## DIRECTIONS
Below are lines of data; restate word for word those running from the line containing "mah. TPE ya_**" to the line containing "76     All considered, I", inclusive, and no others.

Plain-text document sources:
━━━━━━━━━━━━━━━━

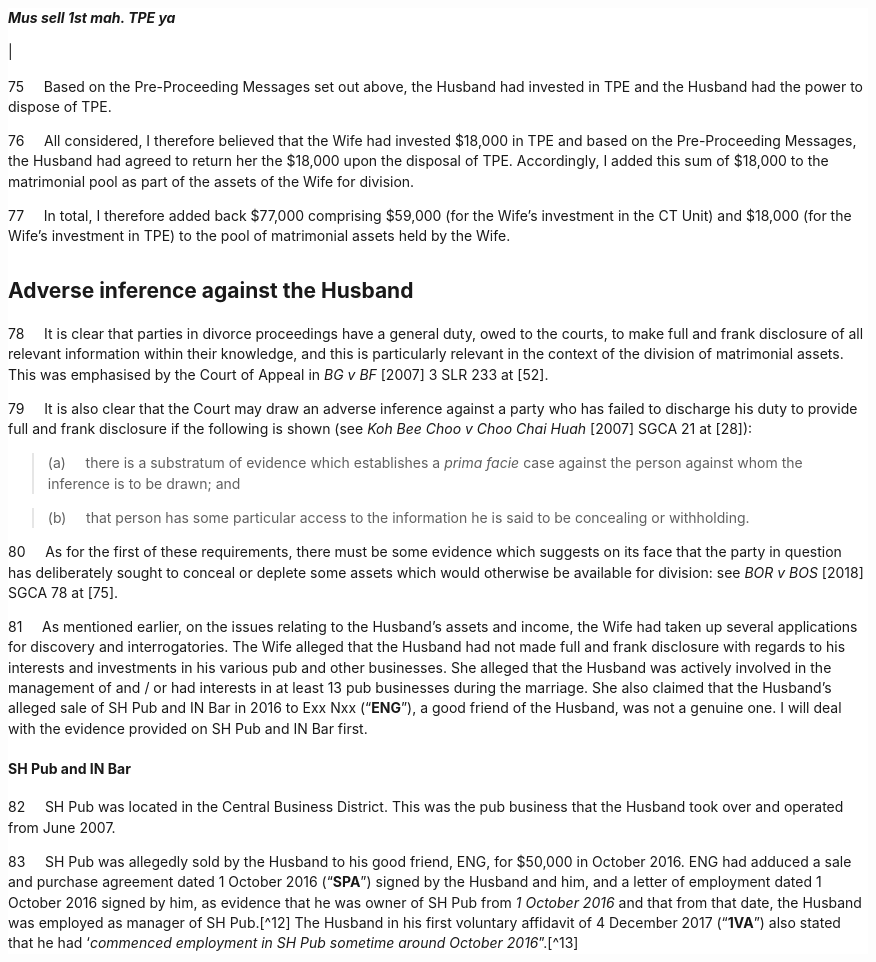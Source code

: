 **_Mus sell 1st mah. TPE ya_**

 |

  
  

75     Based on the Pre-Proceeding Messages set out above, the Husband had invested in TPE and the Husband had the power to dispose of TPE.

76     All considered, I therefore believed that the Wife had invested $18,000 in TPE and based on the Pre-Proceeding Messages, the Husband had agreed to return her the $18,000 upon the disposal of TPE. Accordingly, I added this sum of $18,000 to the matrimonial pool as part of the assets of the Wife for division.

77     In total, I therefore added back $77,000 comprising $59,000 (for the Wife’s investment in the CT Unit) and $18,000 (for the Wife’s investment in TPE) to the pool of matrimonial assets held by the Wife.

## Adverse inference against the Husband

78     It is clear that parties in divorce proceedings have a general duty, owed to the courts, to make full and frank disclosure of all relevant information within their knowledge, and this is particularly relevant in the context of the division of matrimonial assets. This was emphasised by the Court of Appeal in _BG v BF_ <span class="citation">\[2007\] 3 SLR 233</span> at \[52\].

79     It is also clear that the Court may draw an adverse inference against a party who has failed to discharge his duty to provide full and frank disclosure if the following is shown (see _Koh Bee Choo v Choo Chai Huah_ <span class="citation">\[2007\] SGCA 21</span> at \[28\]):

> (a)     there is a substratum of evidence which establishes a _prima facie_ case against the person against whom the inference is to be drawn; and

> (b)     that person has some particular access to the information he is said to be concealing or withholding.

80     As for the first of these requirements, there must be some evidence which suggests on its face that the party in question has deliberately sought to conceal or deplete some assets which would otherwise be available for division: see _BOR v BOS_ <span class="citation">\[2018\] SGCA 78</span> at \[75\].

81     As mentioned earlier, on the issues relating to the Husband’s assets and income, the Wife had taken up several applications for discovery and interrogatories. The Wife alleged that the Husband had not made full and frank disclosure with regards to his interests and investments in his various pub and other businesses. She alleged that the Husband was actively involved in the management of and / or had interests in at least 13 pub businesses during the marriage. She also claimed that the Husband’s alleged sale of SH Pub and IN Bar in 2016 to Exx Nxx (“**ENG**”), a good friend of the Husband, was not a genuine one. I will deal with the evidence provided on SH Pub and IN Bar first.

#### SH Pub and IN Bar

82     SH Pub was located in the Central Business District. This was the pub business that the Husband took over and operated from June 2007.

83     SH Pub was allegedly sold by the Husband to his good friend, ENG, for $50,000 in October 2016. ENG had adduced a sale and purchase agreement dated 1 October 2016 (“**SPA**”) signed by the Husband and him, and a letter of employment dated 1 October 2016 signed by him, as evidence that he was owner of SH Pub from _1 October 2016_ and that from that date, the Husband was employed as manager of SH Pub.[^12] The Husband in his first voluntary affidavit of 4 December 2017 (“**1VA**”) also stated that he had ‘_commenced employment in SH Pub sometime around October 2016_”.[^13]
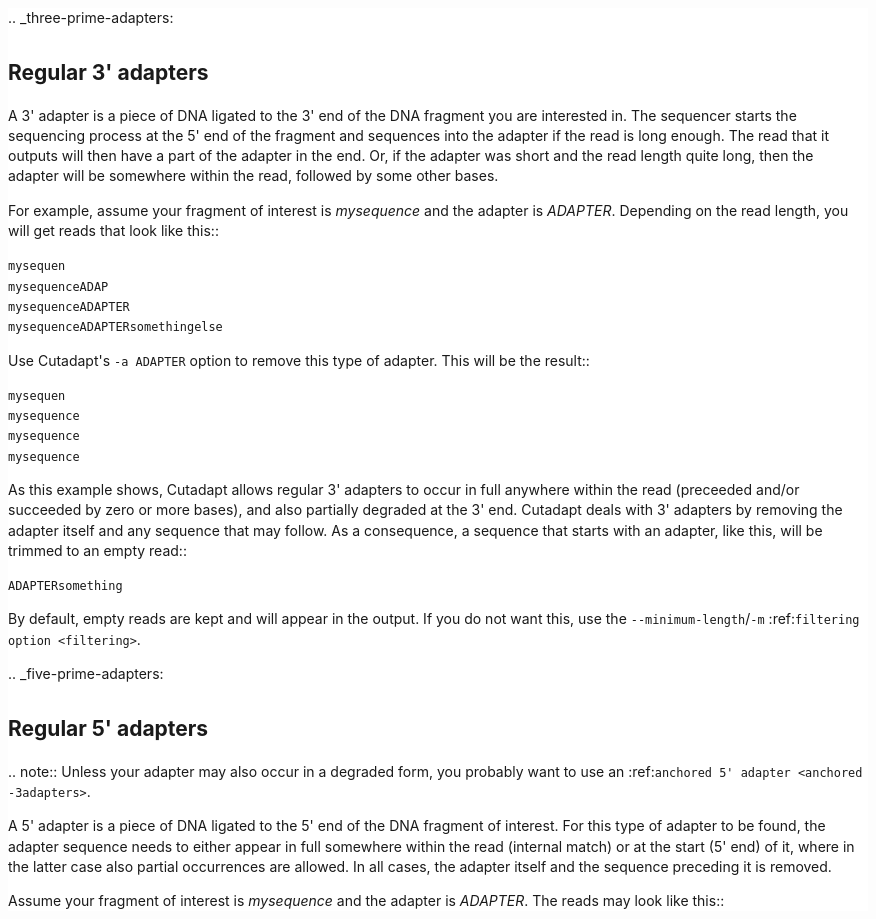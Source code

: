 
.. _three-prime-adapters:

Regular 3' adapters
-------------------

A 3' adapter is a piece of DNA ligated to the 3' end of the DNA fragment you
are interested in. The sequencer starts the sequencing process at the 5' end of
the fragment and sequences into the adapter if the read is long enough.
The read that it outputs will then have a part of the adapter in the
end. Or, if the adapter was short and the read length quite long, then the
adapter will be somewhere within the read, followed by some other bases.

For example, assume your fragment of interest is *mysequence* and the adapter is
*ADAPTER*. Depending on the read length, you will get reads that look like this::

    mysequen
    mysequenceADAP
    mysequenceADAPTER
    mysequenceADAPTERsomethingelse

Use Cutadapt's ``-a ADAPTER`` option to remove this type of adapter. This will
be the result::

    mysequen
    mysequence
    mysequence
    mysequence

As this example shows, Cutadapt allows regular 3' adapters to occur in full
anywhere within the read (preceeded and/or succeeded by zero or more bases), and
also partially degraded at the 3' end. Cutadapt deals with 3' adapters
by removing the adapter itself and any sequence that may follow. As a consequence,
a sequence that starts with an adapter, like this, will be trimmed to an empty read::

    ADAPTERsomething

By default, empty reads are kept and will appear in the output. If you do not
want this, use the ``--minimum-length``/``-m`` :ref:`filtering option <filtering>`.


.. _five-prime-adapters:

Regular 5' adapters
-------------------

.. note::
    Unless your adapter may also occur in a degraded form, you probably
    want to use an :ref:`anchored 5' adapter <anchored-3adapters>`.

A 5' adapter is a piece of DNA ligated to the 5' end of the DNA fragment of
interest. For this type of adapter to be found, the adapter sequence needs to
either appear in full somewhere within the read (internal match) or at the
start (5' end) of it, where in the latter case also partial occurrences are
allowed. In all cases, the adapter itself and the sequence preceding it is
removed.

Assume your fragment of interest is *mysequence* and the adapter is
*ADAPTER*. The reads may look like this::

━━━━━━━━━━━━━━━━

## EXERCISE OUTPUT
: **_Mus sell 1st mah. TPE ya_**

 |

  
  

75     Based on the Pre-Proceeding Messages set out above, the Husband had invested in TPE and the Husband had the power to dispose of TPE.

76     All considered, I therefore believed that the Wife had invested $18,000 in TPE and based on the Pre-Proceeding Messages, the Husband had agreed to return her the $18,000 upon the disposal of TPE. Accordingly, I added this sum of $18,000 to the matrimonial pool as part of the assets of the Wife for division.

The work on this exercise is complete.